Les incendies en cours en Gironde et dans les Landes bouleversent les départs en vacances. Des voyageurs renoncent à venir, tandis que certains hébergements ferment ou deviennent inaccessibles.
Dimanche 26 juillet, la préfète de la Gironde, Sophie Brocas, a appelé les touristes à « ne pas venir rejoindre la Gironde tant que le feu n'est pas fixé ».
De son côté, la SNCF recommande aussi de « reporter vos déplacements en train prévus jusqu'au vendredi 31 juillet inclus » vers les zones touchées. Les billets peuvent être échangés ou remboursés sans frais.
Reste une question centrale pour les vacanciers : le remboursement d’un séjour dépend-il de qui annule et du type de réservation ? L’Institut national de la consommation (INC) distingue plusieurs cas.
Quand l’hébergement ou l’organisateur annule
Si votre lieu de séjour ferme parce qu’il est visé par un ordre d’évacuation, ou si le propriétaire met fin à la réservation, le vacancier doit être remboursé : en totalité ou au prorata des nuits non effectuées.
Le remboursement est également prévu si vous avez acheté un voyage à forfait (au moins deux prestations touristiques achetées ensemble, par exemple avion + hôtel) auprès d’une agence, dès lors que l’une des prestations est annulée.
À l’inverse, lorsque les prestations ont été réservées séparément, la logique est différente. L’INC rappelle que « chaque prestataire n'est responsable que de sa propre exécution »: si l’hôtel ferme mais que les vols sont maintenus, vous ne pouvez pas demander à la compagnie aérienne de rembourser le billet d’avion.
Quand le vacancier souhaite annuler lui-même
La situation est plus délicate si le voyageur renonce à partir, par exemple vers une zone proche des incendies mais sans obligation d’évacuation. Dans ce cas, il est conseillé de chercher d’abord une solution amiable (report, annulation négociée) avec le propriétaire ou le loueur.

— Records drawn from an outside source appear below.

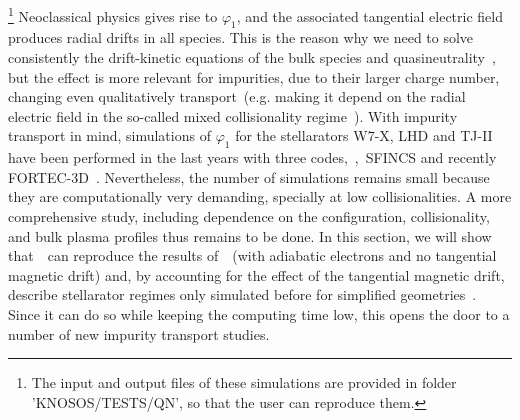 \footnote{The input and output files of these simulations are provided in folder 'KNOSOS/TESTS/QN', so that the user can reproduce them.} Neoclassical physics gives rise to $\varphi_1$, and the associated tangential electric field produces radial drifts in all species. This is the reason why we need to solve consistently the drift-kinetic equations of the bulk species and quasineutrality~\citep{calvo2017sqrtnu}, but the effect is more relevant for impurities, due to their larger charge number, changing even qualitatively transport~(e.g. making it depend on the radial electric field in the so-called mixed collisionality regime~\citep{calvo2018nf,buller2018jpp}).  With impurity transport in mind, simulations of $\varphi_1$ for the stellarators W7-X, LHD and TJ-II have been performed in the last years with three codes,~\EUTERPE,~{\ttfamily SFINCS} and recently {\ttfamily FORTEC-3D}~\citep{regana2013euterpe,regana2017phi1,regana2018phi1,mollen2018phi1,fujita2019phi1}. Nevertheless, the number of simulations remains small because they are computationally very demanding, specially at low collisionalities. A more comprehensive study, including dependence on the configuration, collisionality, and bulk plasma profiles thus remains to be done.  In this section, we will show that~\KNOSOS~can reproduce the results of~\EUTERPE~(with adiabatic electrons and no tangential magnetic drift) and, by accounting for the effect of the tangential magnetic drift, describe stellarator regimes only simulated before for simplified geometries~\citep{calvo2018jpp,velasco2018phi1}. Since it can do so while keeping the computing time low, this opens the door to a number of new impurity transport studies. 

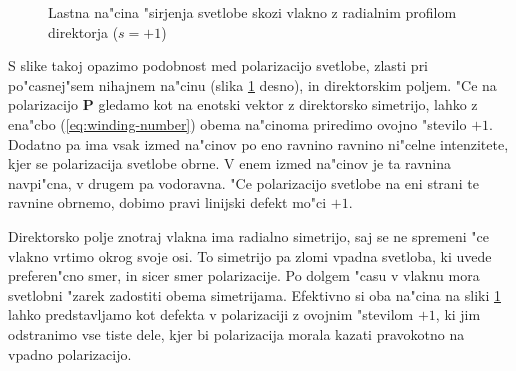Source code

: \documentclass[12pt,twoside,openright,final]{report}
\renewcommand{\vec}{\mathbf}
\begin{document}
\begin{figure}[!htb]
 \centering
 \caption{Lastna na"cina "sirjenja svetlobe skozi vlakno z radialnim profilom direktorja ($s=+1$)}
 \label{fig:pulse-p1-mode}
\end{figure}

S slike takoj opazimo podobnost med polarizacijo svetlobe, zlasti pri po"casnej"sem nihajnem na"cinu (slika \ref{fig:pulse-p1-mode} desno), in direktorskim poljem. 
"Ce na polarizacijo $\vec P$ gledamo kot na enotski vektor z direktorsko simetrijo, lahko z ena"cbo (\ref{eq:winding-number}) obema na"cinoma priredimo ovojno "stevilo $+1$. 
Dodatno pa ima vsak izmed na"cinov po eno ravnino ravnino ni"celne intenzitete, kjer se polarizacija svetlobe obrne. 
V enem izmed na"cinov je ta ravnina navpi"cna, v drugem pa vodoravna. 
"Ce polarizacijo svetlobe na eni strani te ravnine obrnemo, dobimo pravi linijski defekt mo"ci $+1$. 

Direktorsko polje znotraj vlakna ima radialno simetrijo, saj se ne spremeni "ce vlakno vrtimo okrog svoje osi. 
To simetrijo pa zlomi vpadna svetloba, ki uvede preferen"cno smer, in sicer smer polarizacije. 
Po dolgem "casu v vlaknu mora svetlobni "zarek zadostiti obema simetrijama. 
Efektivno si oba na"cina na sliki \ref{fig:pulse-p1-mode} lahko predstavljamo kot defekta v polarizaciji z ovojnim "stevilom $+1$, ki jim odstranimo vse tiste dele, kjer bi polarizacija morala kazati pravokotno na vpadno polarizacijo. 
\end{document}

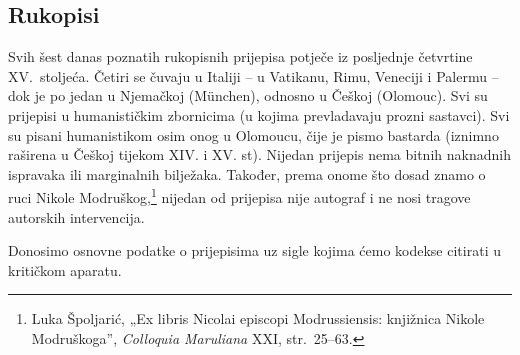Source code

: \documentclass[a5paper,twoside]{article}
\begin{document}
\subsection{Rukopisi}

Svih šest danas poznatih rukopisnih prijepisa potječe iz posljednje četvrtine XV.~stoljeća. Četiri se čuvaju u Italiji – u Vatikanu, Rimu, Veneciji i Palermu – dok je po jedan u Njemačkoj (München), odnosno u Češkoj (Olomouc). Svi su prijepisi u humanističkim zbornicima (u kojima prevladavaju prozni sastavci). Svi su pisani humanistikom osim onog u Olomoucu, čije je pismo bastarda (iznimno raširena u Češkoj tijekom XIV. i XV. st). Nijedan prijepis nema bitnih naknadnih ispravaka ili marginalnih bilježaka. Također, prema onome što dosad znamo o ruci Nikole Modruškog,\footnote{Luka Špoljarić, „Ex libris Nicolai episcopi Modrussiensis: knjižnica Nikole Modruškoga”, \textit{Colloquia Maruliana} XXI, str.~25–63.} nijedan od prijepisa nije autograf i ne nosi tragove autorskih intervencija.

Donosimo osnovne podatke o prijepisima uz sigle kojima ćemo kodekse citirati u kritičkom aparatu.
\end{document}
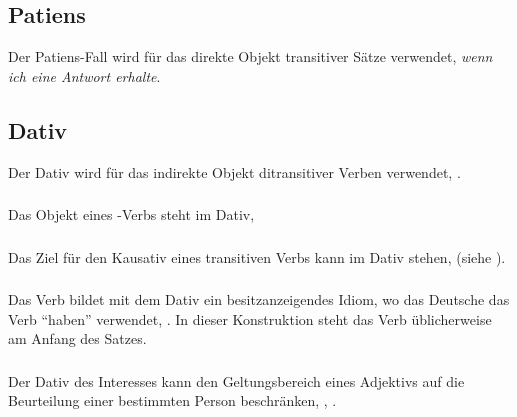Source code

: \subsection{Patiens} Der Patiens-Fall wird für das direkte Objekt transitiver Sätze verwendet,  \textit{wenn ich eine Antwort erhalte}.

\subsection{Dativ} Der Dativ wird für das indirekte Objekt ditransitiver Verben verwendet,  .

\subsubsection{} Das Objekt eines -Verbs steht im Dativ,   \label{syn:case:dative-si}

\subsubsection{} Das Ziel für den Kausativ eines transitiven Verbs kann im Dativ stehen,   (siehe ). 

\subsubsection{} Das Verb  bildet mit dem Dativ ein besitzanzeigendes Idiom, wo das Deutsche das Verb ``haben'' verwendet,  . In dieser Konstruktion steht das Verb üblicherweise am Anfang des Satzes. 

\subsubsection{} Der Dativ des Interesses kann den Geltungsbereich eines Adjektivs auf die Beurteilung  einer bestimmten Person beschränken,  ,  .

Pour un forfait, « vous pouvez annuler votre séjour directement auprès de votre agence de voyages (des frais d'annulation peuvent vous être imputés, à condition d'être prévus au contrat, appropriés et justifiables), notamment si vous craignez que votre lieu de séjour soit touché » explique l'Institut national de la consommation (INC).
En dehors de ce cadre, si l’hébergement reste ouvert, l’INC précise que « le professionnel ne se trouve pas dans l'obligation de vous rembourser si vous décidez de votre propre chef d'annuler votre séjour. » Un geste commercial peut être proposé, mais il n’est pas imposable.
Dans tous les cas, mieux vaut relire les conditions d’annulation du contrat et vérifier les assurances dont vous disposez (annulation voyage, garanties liées à la carte bancaire, assurance habitation…).
Enfin, en cas de dommages sur vos biens sur le lieu de vacances, une indemnisation peut relever de l’assurance habitation, si le contrat le prévoit.
Aides annoncées par certains assureurs
Plusieurs assureurs ont communiqué sur des dispositifs exceptionnels. Crédit Agricole Assurances indique ainsi une aide d’urgence de 250 euros par adulte et 100 euros par enfant pour les assurés MRH en villégiature ayant perdu leurs effets personnels dans l’incendie.
La Macif prévoit, pour les sociétaires en vacances, la prise en charge d’une nuit de relogement (sur justificatif), que ce soit en résidence secondaire ou dans une autre location. La mesure s’applique aussi quand le logement n’est pas endommagé mais devient inaccessible à cause des périmètres évacués.